- _Required work_
If a line in the entries contains the string "jobs", include that line in your answer.

═════ Supplied entries

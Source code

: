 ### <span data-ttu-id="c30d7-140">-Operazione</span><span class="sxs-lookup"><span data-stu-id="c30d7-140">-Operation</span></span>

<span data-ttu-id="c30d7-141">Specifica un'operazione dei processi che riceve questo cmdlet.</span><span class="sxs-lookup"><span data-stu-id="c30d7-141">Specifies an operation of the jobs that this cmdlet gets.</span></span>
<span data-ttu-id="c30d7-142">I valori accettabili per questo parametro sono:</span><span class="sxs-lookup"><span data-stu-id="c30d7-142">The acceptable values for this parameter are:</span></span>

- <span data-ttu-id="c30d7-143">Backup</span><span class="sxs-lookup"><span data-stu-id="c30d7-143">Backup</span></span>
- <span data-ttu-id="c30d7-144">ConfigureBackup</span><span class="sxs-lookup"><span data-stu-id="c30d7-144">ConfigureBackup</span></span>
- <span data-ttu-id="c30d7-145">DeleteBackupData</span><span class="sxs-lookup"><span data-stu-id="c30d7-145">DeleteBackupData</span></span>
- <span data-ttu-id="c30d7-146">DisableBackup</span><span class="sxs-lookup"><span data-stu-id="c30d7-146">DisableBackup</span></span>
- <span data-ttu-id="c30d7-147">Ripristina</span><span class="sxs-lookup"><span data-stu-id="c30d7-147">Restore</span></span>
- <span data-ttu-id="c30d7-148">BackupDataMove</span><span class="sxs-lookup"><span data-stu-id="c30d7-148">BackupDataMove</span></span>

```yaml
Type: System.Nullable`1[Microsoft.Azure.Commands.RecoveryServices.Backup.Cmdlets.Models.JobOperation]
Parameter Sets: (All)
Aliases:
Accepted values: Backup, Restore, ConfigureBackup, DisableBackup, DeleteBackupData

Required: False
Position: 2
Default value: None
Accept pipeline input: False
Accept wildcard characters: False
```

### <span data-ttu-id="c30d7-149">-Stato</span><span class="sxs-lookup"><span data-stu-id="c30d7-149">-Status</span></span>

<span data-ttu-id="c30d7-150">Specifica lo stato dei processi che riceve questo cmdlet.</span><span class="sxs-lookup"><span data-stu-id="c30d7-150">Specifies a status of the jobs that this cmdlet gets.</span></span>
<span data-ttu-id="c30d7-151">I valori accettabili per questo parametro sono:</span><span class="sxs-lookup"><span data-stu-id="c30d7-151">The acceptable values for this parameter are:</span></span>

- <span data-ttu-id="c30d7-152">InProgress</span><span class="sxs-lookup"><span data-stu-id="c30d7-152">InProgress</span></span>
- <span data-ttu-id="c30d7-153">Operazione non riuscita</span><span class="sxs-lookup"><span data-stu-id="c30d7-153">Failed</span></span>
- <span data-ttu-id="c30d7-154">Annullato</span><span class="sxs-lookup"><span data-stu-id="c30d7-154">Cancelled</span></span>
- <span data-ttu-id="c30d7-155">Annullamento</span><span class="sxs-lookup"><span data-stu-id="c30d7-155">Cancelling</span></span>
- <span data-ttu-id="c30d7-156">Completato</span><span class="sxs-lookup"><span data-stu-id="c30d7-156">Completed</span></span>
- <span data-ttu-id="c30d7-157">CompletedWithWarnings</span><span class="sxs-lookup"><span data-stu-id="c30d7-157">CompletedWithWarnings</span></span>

══════════
═════ Supplied entries

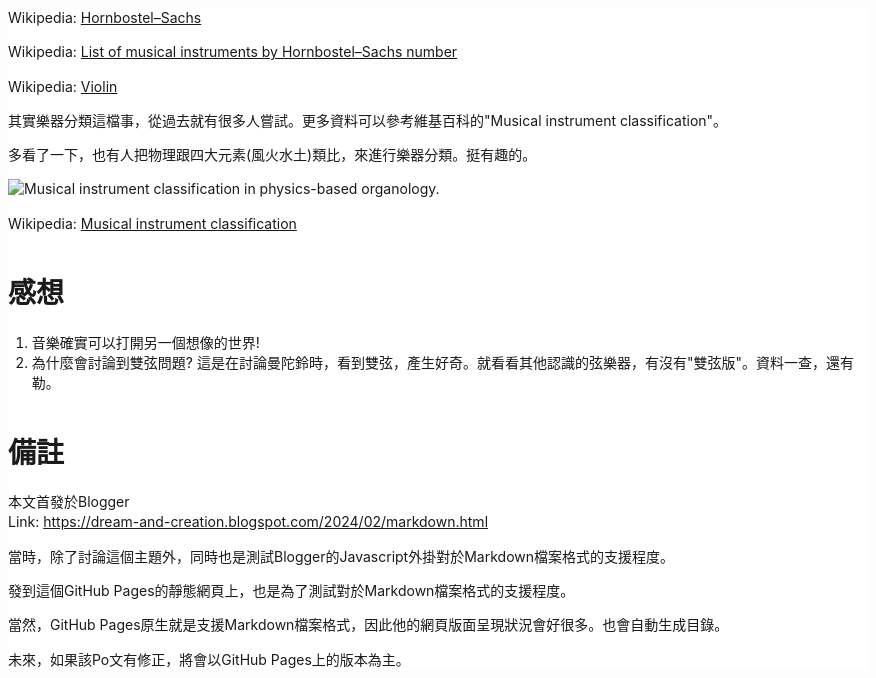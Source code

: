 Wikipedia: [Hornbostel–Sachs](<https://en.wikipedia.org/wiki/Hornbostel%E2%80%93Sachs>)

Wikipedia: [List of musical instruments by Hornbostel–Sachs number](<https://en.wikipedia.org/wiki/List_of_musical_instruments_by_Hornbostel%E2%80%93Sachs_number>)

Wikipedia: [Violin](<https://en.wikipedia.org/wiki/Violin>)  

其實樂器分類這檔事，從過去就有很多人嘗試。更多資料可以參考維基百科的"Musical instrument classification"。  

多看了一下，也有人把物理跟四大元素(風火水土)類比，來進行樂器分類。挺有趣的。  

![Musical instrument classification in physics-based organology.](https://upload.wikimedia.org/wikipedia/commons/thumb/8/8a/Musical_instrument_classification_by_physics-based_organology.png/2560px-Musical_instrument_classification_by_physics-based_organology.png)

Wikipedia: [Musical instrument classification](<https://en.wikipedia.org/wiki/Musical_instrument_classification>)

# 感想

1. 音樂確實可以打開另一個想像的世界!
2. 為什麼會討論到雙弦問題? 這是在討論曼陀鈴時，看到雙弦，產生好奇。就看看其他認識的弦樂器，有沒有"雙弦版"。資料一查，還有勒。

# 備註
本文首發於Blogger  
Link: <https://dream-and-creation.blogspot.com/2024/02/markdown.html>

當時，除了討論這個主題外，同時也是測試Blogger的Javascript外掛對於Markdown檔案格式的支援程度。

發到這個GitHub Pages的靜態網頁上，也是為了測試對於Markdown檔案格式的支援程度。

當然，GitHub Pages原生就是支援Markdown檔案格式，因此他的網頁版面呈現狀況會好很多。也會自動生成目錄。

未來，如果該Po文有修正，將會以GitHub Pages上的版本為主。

══════════
═════ Supplied entries

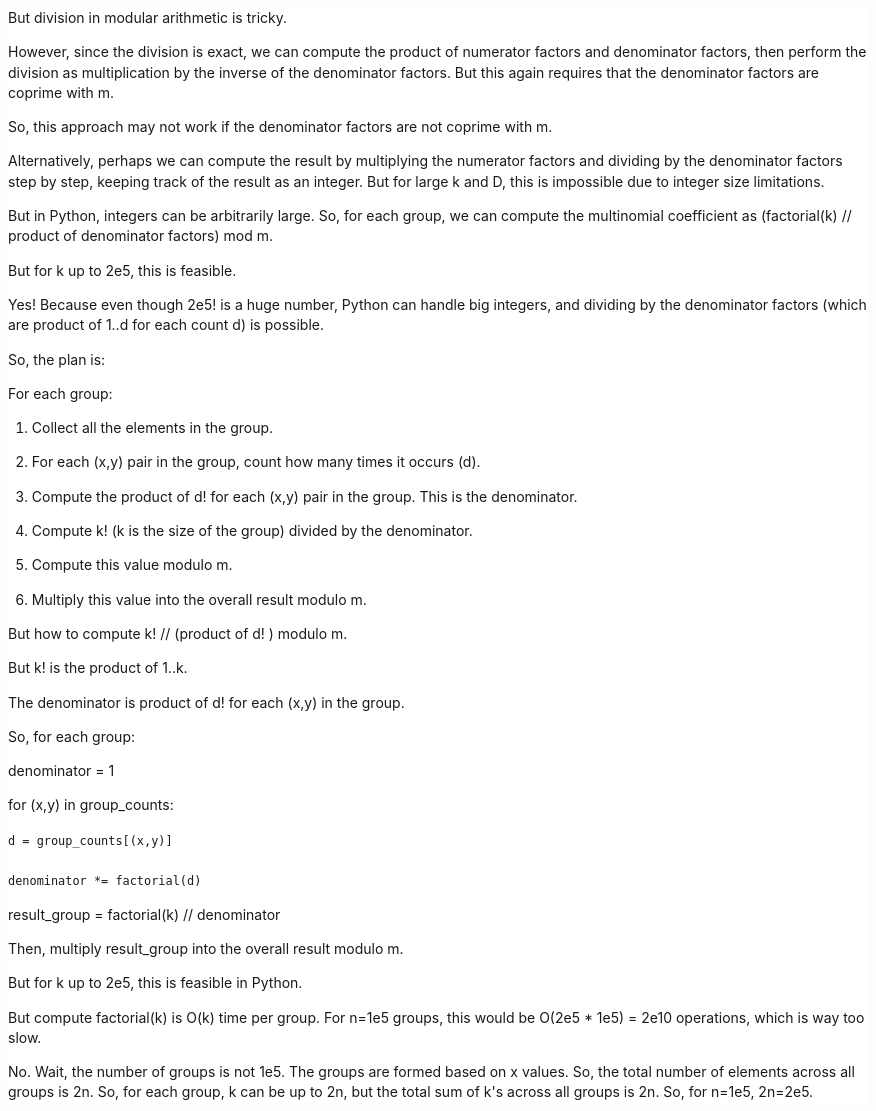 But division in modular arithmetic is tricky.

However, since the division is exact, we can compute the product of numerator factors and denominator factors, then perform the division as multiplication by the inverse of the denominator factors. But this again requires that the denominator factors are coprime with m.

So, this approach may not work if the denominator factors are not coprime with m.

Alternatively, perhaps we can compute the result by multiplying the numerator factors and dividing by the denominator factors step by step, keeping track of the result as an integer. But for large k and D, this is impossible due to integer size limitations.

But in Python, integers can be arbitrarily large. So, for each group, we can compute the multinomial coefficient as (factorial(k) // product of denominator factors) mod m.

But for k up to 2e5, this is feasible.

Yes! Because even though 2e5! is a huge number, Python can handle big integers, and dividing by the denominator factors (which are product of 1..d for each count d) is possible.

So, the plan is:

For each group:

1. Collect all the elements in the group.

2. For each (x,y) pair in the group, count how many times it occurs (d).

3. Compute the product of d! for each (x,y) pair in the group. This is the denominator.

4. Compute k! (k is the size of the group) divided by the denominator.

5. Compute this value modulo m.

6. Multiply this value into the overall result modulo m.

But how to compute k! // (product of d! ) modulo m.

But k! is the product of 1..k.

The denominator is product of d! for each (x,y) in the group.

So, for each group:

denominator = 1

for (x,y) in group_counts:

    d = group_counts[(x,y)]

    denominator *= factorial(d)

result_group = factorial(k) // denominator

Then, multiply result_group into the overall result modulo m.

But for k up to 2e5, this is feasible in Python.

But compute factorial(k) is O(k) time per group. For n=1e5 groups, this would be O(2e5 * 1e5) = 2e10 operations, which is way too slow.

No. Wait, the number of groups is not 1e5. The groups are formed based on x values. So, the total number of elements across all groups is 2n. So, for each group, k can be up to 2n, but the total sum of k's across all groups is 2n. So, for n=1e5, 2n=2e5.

══════════

- _Result for this task_
<span data-ttu-id="c30d7-141">Specifica un'operazione dei processi che riceve questo cmdlet.</span><span class="sxs-lookup"><span data-stu-id="c30d7-141">Specifies an operation of the jobs that this cmdlet gets.</span></span>
<span data-ttu-id="c30d7-150">Specifica lo stato dei processi che riceve questo cmdlet.</span><span class="sxs-lookup"><span data-stu-id="c30d7-150">Specifies a status of the jobs that this cmdlet gets.</span></span>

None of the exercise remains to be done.